I want to track intermediate gradients in the computational graph.

There have been related questions on this as in

Yet the solution to both problems were applied to fairly simple and straight forward computation graphs.

I’m interested in wrapping the tracking of the intermediate gradients in an optimizer class such that I collect the intermediate non-leaf gradients and process them with more complicated preconditioning methods in the fancy_optim.step() function.

Down below is a minimum working example in which I want to store the gradients of the class variable self.intermediate gradient.

The tracking of parameters is relatively straight forward and I’m aware that the two matrix multiplies can be combined to one.

Is there some way to save the intermediate gradients in an optimizer class through hooks?
Or maybe some other way to track intermediate gradients through the optimizer class?

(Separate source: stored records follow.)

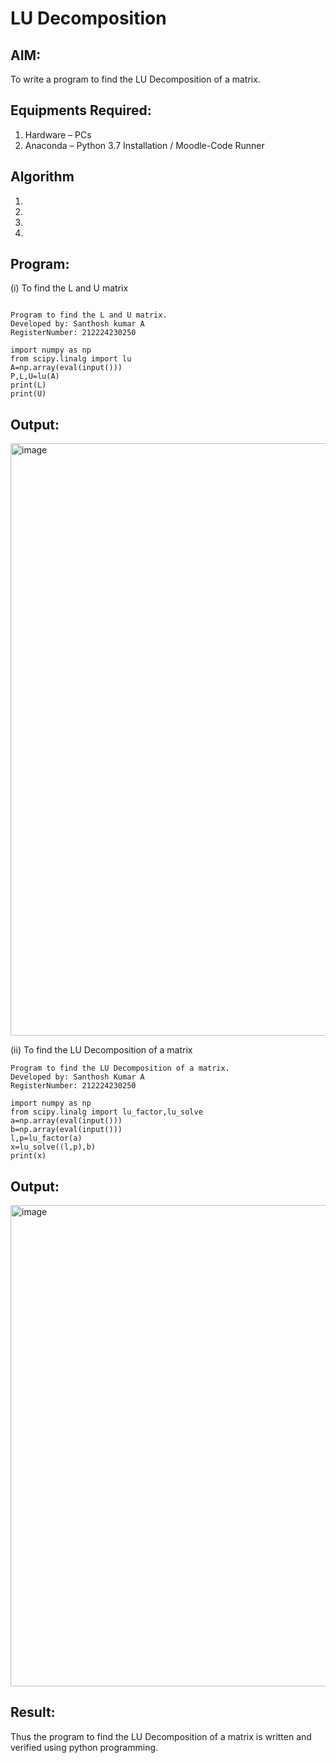 # LU Decomposition 

## AIM:
To write a program to find the LU Decomposition of a matrix.

## Equipments Required:
1. Hardware – PCs
2. Anaconda – Python 3.7 Installation / Moodle-Code Runner

## Algorithm
1. 
2. 
3. 
4. 

## Program:
(i) To find the L and U matrix
```

Program to find the L and U matrix.
Developed by: Santhosh kumar A
RegisterNumber: 212224230250

import numpy as np 
from scipy.linalg import lu
A=np.array(eval(input()))
P,L,U=lu(A)
print(L)
print(U)
```
## Output:
<img width="1165" height="948" alt="image" src="https://github.com/user-attachments/assets/1ddadfa2-90b6-4c80-b8e6-5f0eaff0c514" />

(ii) To find the LU Decomposition of a matrix
```
Program to find the LU Decomposition of a matrix.
Developed by: Santhosh Kumar A
RegisterNumber: 212224230250

import numpy as np
from scipy.linalg import lu_factor,lu_solve
a=np.array(eval(input()))
b=np.array(eval(input()))
l,p=lu_factor(a)
x=lu_solve((l,p),b)
print(x)

```

## Output:

<img width="1025" height="770" alt="image" src="https://github.com/user-attachments/assets/59cdf602-5028-49bb-9ac9-44b9e0666f49" />


## Result:
Thus the program to find the LU Decomposition of a matrix is written and verified using python programming.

PS: Is my understanding correct that the self.state variable in the optimizer class stores all relevant values for the optimization of the parameters?

import torch
import torch.nn.functional as F

class ExampleLayer(torch.nn.Module):

	def __init__(self, _dim_input, _dim_intermediate, _dim_output):

		super().__init__()

		self.matrix1 = torch.nn.Parameter(torch.randn(_dim_input, _dim_intermediate))

		# I want to store and track these gradients
		self.intermediate_gradient = torch.randn(_dim_input, _dim_output).requires_grad_()

		# But only this and matrix1 are parameters
		self.matrix2 = torch.nn.Parameter(torch.randn(_dim_intermediate, _dim_output))

	def forward(self, _input: torch.Tensor):

		out = torch.mm(_input, self.matrix1)

		self.intermediate_gradient = torch.mm(out, self.matrix2)
		self.intermediate_gradient.retain_grad()

		return self.intermediate_gradient

dim_input = 21
dim_intermediate = 11
dim_output = 31

x = torch.randn(100, dim_input) # Batch size of 100

layer = ExampleLayer(dim_input, dim_intermediate, dim_output)
optim = torch.optim.Adam(layer.parameters())

saved_grads = []

def save_grad():

	def savegrad_hook(grad):
		print('inside savegrad_hook')
		saved_grads.append(grad)
	print('inside function save_grad')
	return savegrad_hook

layer.intermediate_gradient.register_hook(save_grad())

for epoch in range(3):
	out = layer(x)
	F.mse_loss(out, torch.ones_like(out)).backward()

	print(layer.intermediate_gradient.grad)

print(saved_grads)

# print(layer.intermediate_gradient.grad)

Thanks!

ludwigwinkler · July 4, 2019, 1:58pm

Okay, I was able to solve the problem by realizing that the register_hook command for non-leaf nodes has to be placed precisely between forward and backward pass.

In comparison the register_forward_hook and register_backward_hook can be initialized before the forward pass.

While it makes a lot of sense in hindsight, maybe it could be noted in the docs?